## TASK PROMPT:
Look through the entries below. Report each line that has the word "images" in it.

## DATA FOR THE TASK:
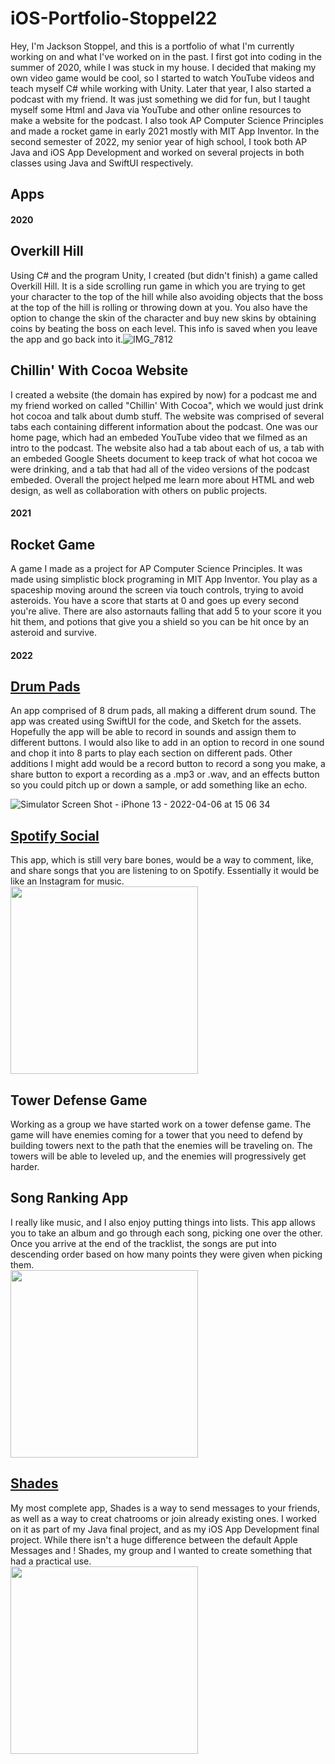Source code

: # iOS-Portfolio-Stoppel22
  Hey, I'm Jackson Stoppel, and this is a portfolio of what I'm currently working on and what I've worked on in the past. I first got into coding in the summer of 2020, while I was stuck in my house. I decided that making my own video game would be cool, so I started to watch YouTube videos and teach myself C# while working with Unity. Later that year, I also started a podcast with my friend. It was just something we did for fun, but I taught myself some Html and Java via YouTube and other online resources to make a website for the podcast. I also took AP Computer Science Principles and made a rocket game in early 2021 mostly with MIT App Inventor. In the second semester of 2022, my senior year of high school, I took both AP Java and iOS App Development and worked on several projects in both classes using Java and SwiftUI respectively. 
## Apps
#### 2020
## Overkill Hill
Using C# and the program Unity, I created (but didn't finish) a game called Overkill Hill. It is a side scrolling run game in which you are trying to get your character to the top of the hill while also avoiding objects that the boss at the top of the hill is rolling or throwing down at you. You also have the option to change the skin of the character and buy new skins by obtaining coins by beating the boss on each level. This info is saved when you leave the app and go back into it.![IMG_7812](https://user-images.githubusercontent.com/98774916/162058962-e1ff9925-cd75-4108-a337-f508910dcd46.PNG)

## Chillin' With Cocoa Website
I created a website (the domain has expired by now) for a podcast me and my friend worked on called "Chillin' With Cocoa", which we would just drink hot cocoa and talk about dumb stuff. The website was comprised of several tabs each containing different information about the podcast. One was our home page, which had an embeded YouTube video that we filmed as an intro to the podcast. The website also had a tab about each of us, a tab with an embeded Google Sheets document to keep track of what hot cocoa we were drinking, and a tab that had all of the video versions of the podcast embeded. Overall the project helped me learn more about HTML and web design, as well as collaboration with others on public projects.
#### 2021
## Rocket Game
A game I made as a project for AP Computer Science Principles. It was made using simplistic block programing in MIT App Inventor. You play as a spaceship moving around the screen via touch controls, trying to avoid asteroids. You have a score that starts at 0 and goes up every second you're alive. There are also astornauts falling that add 5 to your score it you hit them, and potions that give you a shield so you can be hit once by an asteroid and survive.
#### 2022
## <a href = "https://github.com/RockBiscuit/Drum-Pads">Drum Pads</a>
An app comprised of 8 drum pads, all making a different drum sound. The app was created using SwiftUI for the code, and Sketch for the assets. Hopefully the app will be able to record in sounds and assign them to different buttons. I would also like to add in an option to record in one sound and chop it into 8 parts to play each section on different pads. Other additions I might add would be a record button to record a song you make, a share button to export a recording as a .mp3 or .wav, and an effects button so you could pitch up or down a sample, or add something like an echo.

![Simulator Screen Shot - iPhone 13 - 2022-04-06 at 15 06 34](https://user-images.githubusercontent.com/98774916/162276345-e4ae4c18-e0df-4f0c-9768-a7a480ee5ae5.png)
## <a href = "https://github.com/RockBiscuit/Spotify-Social">Spotify Social</a>
This app, which is still very bare bones, would be a way to comment, like, and share songs that you are listening to on Spotify. Essentially it would be like an Instagram for music. <br>
<img src="https://user-images.githubusercontent.com/98774916/162286085-3fdb2035-2f5f-4936-bb32-09c494eccff0.png" height="300">

## Tower Defense Game
Working as a group we have started work on a tower defense game. The game will have enemies coming for a tower that you need to defend by building towers next to the path that the enemies will be traveling on. The towers will be able to leveled up, and the enemies will progressively get harder.

## Song Ranking App
I really like music, and I also enjoy putting things into lists. This app allows you to take an album and go through each song, picking one over the other. Once you arrive at the end of the tracklist, the songs are put into descending order based on how many points they were given when picking them. <br>
<img src ="https://user-images.githubusercontent.com/98774916/172395540-0d06646b-f07e-47d5-917e-413e4667b31f.jpg" height="300">
## <a href = "https://github.com/RockBiscuit/EPHS-Shades">Shades</a>
My most complete app, Shades is a way to send messages to your friends, as well as a way to creat chatrooms or join already existing ones. I worked on it as part of my Java final project, and as my iOS App Development final project. While there isn't a huge difference between the default Apple Messages and !
Shades, my group and I wanted to create something that had a practical use. <br>
<img src="https://user-images.githubusercontent.com/98774916/172396610-e728297b-0151-4ce3-89d5-27cc7f48200a.png" height="300">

## EXERCISE OUTPUT:
Using C# and the program Unity, I created (but didn't finish) a game called Overkill Hill. It is a side scrolling run game in which you are trying to get your character to the top of the hill while also avoiding objects that the boss at the top of the hill is rolling or throwing down at you. You also have the option to change the skin of the character and buy new skins by obtaining coins by beating the boss on each level. This info is saved when you leave the app and go back into it.![IMG_7812](https://user-images.githubusercontent.com/98774916/162058962-e1ff9925-cd75-4108-a337-f508910dcd46.PNG)
![Simulator Screen Shot - iPhone 13 - 2022-04-06 at 15 06 34](https://user-images.githubusercontent.com/98774916/162276345-e4ae4c18-e0df-4f0c-9768-a7a480ee5ae5.png)
<img src="https://user-images.githubusercontent.com/98774916/162286085-3fdb2035-2f5f-4936-bb32-09c494eccff0.png" height="300">
<img src ="https://user-images.githubusercontent.com/98774916/172395540-0d06646b-f07e-47d5-917e-413e4667b31f.jpg" height="300">
<img src="https://user-images.githubusercontent.com/98774916/172396610-e728297b-0151-4ce3-89d5-27cc7f48200a.png" height="300">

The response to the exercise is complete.